• [Task brief] Every line from the one with "- Streamlit: Real-time web interface" to the one with "live apps: [akwardhan.github.io](https://akwardhan.github.io)", including those two, is to be copied exactly; all other lines of the entries below are left out.
Data to use START
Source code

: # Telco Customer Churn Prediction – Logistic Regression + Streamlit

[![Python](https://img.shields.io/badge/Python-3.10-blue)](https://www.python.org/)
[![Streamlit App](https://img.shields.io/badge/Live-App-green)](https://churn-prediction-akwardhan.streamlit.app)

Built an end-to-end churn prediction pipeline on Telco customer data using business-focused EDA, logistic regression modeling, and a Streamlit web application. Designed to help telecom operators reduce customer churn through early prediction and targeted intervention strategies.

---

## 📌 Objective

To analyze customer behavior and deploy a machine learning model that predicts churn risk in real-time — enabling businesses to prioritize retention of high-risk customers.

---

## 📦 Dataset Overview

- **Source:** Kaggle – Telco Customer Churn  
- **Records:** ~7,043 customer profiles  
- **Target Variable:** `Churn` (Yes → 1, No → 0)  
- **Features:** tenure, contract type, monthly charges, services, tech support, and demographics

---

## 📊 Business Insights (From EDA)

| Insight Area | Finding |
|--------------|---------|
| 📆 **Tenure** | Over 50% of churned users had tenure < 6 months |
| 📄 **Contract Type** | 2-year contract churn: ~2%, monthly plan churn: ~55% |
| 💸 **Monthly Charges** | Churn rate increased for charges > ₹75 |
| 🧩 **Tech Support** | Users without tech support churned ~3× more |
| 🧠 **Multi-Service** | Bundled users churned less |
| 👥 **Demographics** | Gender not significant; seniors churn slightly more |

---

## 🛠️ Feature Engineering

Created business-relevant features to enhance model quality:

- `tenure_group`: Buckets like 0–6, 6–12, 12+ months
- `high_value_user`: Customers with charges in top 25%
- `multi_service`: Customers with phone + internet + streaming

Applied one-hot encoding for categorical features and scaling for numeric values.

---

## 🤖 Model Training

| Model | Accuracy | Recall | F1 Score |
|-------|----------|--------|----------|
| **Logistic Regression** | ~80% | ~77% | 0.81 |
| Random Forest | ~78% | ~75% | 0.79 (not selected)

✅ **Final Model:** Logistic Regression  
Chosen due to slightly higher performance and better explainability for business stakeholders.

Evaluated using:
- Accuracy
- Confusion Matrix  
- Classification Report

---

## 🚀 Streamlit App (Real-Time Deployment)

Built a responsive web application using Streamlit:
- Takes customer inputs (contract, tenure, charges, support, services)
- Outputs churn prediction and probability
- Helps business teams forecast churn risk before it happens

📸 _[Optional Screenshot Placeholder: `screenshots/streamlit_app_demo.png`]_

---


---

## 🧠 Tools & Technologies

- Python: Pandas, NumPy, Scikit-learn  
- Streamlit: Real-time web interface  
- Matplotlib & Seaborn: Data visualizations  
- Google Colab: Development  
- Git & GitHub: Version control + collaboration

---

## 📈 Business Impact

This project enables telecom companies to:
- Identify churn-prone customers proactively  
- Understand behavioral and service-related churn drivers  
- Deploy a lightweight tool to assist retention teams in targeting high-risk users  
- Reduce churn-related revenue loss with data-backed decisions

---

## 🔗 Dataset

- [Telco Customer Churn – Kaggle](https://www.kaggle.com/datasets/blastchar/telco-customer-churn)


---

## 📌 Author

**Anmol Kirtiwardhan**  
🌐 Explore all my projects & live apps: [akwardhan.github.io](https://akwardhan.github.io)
Data to use END
Data to use START
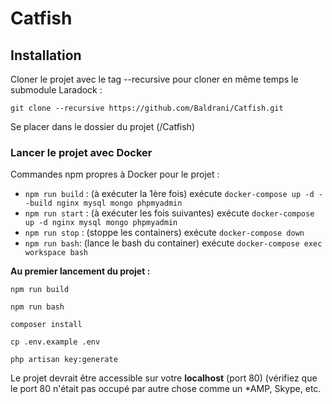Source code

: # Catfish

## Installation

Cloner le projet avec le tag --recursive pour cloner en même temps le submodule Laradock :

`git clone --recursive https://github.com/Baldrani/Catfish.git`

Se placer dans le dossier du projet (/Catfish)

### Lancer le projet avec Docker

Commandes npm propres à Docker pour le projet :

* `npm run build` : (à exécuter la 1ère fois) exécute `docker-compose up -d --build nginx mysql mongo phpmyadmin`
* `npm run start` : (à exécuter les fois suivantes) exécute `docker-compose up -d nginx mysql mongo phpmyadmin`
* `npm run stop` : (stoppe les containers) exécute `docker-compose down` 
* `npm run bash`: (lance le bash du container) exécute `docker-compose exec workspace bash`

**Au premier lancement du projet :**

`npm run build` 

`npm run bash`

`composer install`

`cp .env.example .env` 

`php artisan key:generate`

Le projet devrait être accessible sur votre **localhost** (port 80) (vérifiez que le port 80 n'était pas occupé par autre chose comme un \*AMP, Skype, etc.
Data to use END
• [Result for this exercise]
- Streamlit: Real-time web interface  
- Matplotlib & Seaborn: Data visualizations  
- Google Colab: Development  
- Git & GitHub: Version control + collaboration

---

## 📈 Business Impact

This project enables telecom companies to:
- Identify churn-prone customers proactively  
- Understand behavioral and service-related churn drivers  
- Deploy a lightweight tool to assist retention teams in targeting high-risk users  
- Reduce churn-related revenue loss with data-backed decisions

---

## 🔗 Dataset

- [Telco Customer Churn – Kaggle](https://www.kaggle.com/datasets/blastchar/telco-customer-churn)


---

## 📌 Author

**Anmol Kirtiwardhan**  
🌐 Explore all my projects & live apps: [akwardhan.github.io](https://akwardhan.github.io)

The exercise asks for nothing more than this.